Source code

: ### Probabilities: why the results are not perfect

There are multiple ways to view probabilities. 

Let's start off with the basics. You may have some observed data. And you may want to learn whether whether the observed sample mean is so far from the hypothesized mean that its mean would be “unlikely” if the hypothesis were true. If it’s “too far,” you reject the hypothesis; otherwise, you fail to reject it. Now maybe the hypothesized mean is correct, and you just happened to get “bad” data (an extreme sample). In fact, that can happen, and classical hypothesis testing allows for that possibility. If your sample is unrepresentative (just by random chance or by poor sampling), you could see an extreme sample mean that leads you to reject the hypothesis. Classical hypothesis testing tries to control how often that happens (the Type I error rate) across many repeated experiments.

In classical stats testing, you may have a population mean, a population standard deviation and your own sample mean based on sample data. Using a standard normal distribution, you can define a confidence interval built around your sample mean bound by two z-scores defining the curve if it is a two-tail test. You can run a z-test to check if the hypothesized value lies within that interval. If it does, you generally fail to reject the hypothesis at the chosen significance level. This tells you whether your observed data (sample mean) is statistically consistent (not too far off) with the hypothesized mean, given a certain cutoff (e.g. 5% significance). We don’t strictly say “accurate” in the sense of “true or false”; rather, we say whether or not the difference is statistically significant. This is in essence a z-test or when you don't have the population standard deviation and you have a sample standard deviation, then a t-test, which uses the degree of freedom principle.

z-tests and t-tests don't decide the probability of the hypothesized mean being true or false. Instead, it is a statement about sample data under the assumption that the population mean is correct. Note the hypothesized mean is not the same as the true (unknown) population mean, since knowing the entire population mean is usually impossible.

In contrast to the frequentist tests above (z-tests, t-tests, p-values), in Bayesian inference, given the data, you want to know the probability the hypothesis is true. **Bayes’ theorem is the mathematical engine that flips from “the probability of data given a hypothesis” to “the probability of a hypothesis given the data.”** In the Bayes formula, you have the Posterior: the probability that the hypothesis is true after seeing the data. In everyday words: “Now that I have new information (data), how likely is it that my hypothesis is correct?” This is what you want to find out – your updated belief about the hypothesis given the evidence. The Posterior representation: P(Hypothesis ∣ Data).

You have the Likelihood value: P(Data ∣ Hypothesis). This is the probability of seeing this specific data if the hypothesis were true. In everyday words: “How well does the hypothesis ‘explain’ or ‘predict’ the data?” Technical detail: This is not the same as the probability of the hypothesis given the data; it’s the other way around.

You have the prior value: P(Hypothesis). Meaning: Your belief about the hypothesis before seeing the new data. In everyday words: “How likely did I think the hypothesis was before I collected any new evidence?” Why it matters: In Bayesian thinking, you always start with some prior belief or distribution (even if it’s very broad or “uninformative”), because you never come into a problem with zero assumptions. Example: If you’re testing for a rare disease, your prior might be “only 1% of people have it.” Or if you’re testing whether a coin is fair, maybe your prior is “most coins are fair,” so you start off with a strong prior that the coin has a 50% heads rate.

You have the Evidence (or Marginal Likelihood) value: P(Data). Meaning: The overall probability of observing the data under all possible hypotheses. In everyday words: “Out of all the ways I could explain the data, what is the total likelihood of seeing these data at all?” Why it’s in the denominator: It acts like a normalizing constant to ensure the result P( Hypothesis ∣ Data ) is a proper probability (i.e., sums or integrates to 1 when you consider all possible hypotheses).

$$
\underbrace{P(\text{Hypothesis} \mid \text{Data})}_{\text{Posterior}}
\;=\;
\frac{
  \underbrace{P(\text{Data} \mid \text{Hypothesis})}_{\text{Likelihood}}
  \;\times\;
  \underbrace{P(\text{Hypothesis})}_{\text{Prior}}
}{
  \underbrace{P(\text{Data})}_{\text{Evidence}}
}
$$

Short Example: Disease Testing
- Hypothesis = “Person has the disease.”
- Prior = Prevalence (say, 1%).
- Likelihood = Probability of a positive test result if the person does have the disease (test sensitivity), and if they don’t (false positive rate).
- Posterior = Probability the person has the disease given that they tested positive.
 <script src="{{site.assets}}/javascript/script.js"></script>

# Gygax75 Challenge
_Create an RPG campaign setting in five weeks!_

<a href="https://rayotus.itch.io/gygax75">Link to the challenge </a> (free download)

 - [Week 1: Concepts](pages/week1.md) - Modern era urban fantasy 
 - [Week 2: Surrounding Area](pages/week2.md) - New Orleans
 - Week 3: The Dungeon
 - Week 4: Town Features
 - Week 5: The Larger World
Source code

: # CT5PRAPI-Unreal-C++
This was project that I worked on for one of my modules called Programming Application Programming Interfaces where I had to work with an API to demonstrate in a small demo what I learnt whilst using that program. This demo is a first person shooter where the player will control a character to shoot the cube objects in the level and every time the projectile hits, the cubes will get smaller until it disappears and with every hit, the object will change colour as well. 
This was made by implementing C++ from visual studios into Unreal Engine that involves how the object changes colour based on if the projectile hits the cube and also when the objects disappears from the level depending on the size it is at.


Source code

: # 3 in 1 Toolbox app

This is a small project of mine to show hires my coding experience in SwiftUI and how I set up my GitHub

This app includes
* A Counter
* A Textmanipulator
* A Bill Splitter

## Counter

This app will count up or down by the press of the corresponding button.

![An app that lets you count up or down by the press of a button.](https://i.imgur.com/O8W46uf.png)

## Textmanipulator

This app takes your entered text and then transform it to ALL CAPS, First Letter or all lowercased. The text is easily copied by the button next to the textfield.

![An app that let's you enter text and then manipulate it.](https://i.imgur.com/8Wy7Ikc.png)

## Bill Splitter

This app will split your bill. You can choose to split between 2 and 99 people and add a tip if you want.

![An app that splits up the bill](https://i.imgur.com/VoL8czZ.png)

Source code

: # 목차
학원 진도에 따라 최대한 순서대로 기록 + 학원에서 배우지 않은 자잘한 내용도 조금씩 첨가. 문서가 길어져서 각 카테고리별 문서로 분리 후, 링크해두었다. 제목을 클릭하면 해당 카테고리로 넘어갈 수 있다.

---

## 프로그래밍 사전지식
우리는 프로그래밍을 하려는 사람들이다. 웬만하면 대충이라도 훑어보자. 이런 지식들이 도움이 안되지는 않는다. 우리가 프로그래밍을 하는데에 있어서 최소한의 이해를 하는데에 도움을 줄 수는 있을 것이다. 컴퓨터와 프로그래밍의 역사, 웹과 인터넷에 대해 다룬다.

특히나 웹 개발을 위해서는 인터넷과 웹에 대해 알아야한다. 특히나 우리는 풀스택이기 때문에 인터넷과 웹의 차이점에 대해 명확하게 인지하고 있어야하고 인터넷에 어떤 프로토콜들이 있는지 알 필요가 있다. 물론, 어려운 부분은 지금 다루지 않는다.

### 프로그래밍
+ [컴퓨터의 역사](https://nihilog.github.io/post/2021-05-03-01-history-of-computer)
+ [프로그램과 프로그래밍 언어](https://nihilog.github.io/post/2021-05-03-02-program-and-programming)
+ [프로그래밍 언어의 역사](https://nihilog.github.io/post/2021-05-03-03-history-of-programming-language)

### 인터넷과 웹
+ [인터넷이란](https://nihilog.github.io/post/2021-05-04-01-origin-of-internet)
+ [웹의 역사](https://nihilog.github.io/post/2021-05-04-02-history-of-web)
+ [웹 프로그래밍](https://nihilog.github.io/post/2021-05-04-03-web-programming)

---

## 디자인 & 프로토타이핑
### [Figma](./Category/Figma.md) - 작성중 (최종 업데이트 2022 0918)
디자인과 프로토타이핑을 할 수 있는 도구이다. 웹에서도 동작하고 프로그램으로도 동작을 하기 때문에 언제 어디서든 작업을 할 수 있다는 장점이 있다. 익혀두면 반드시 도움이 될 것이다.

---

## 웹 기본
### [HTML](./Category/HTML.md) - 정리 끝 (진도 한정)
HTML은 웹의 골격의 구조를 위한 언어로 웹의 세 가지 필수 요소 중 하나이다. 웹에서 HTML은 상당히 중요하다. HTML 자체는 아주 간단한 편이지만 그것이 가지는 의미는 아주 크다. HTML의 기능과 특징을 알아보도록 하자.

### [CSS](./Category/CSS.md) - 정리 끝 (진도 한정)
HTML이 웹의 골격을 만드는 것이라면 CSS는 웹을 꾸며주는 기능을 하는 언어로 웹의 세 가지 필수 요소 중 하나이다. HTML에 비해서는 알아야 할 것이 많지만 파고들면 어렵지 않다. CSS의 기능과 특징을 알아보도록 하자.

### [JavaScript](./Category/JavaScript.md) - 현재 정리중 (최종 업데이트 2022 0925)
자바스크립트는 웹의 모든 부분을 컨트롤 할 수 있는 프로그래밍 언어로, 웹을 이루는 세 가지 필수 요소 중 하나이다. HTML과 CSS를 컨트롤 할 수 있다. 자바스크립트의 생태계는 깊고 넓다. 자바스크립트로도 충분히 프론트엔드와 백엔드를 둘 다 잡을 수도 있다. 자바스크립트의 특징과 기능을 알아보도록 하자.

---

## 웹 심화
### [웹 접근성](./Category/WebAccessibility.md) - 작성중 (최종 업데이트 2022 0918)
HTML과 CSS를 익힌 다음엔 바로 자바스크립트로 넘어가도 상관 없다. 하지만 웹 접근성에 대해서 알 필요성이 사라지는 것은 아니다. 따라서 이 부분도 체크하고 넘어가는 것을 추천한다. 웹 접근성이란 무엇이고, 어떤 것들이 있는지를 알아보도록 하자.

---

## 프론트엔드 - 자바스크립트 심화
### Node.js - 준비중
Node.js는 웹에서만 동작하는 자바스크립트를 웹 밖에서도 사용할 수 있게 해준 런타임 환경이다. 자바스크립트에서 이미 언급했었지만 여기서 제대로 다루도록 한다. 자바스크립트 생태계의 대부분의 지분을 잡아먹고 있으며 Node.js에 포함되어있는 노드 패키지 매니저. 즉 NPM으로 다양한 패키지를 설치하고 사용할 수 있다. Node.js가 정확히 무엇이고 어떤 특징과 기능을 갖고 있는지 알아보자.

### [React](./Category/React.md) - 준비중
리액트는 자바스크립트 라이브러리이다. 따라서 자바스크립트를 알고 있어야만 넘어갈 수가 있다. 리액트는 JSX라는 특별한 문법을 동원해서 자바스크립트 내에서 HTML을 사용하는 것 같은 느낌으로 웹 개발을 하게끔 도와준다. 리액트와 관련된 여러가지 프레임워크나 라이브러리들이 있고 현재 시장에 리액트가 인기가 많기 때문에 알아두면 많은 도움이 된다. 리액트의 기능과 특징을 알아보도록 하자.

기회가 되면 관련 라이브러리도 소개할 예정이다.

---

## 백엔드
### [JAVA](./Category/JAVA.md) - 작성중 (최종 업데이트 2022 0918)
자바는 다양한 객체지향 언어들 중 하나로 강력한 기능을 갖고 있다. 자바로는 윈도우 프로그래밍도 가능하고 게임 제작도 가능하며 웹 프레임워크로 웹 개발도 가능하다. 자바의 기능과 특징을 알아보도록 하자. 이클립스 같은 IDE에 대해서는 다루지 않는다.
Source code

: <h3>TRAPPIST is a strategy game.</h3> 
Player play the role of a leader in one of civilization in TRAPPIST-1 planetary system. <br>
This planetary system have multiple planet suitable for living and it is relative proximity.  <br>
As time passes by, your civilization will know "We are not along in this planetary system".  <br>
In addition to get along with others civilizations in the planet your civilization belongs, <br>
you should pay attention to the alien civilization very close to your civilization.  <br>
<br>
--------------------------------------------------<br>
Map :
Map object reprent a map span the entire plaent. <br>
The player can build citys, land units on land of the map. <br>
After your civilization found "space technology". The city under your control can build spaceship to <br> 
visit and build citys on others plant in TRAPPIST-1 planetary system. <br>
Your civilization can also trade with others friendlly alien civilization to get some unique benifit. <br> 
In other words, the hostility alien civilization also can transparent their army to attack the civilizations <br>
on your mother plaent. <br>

:::

Print, from the entries above, the line with "HTML은 웹의 골격의", the line with "### [CSS](./Category/CSS.md) - 정리 끝 (진도 한정)" and all lines between them, exactly and with nothing else.

HTML은 웹의 골격의 구조를 위한 언어로 웹의 세 가지 필수 요소 중 하나이다. 웹에서 HTML은 상당히 중요하다. HTML 자체는 아주 간단한 편이지만 그것이 가지는 의미는 아주 크다. HTML의 기능과 특징을 알아보도록 하자.

### [CSS](./Category/CSS.md) - 정리 끝 (진도 한정)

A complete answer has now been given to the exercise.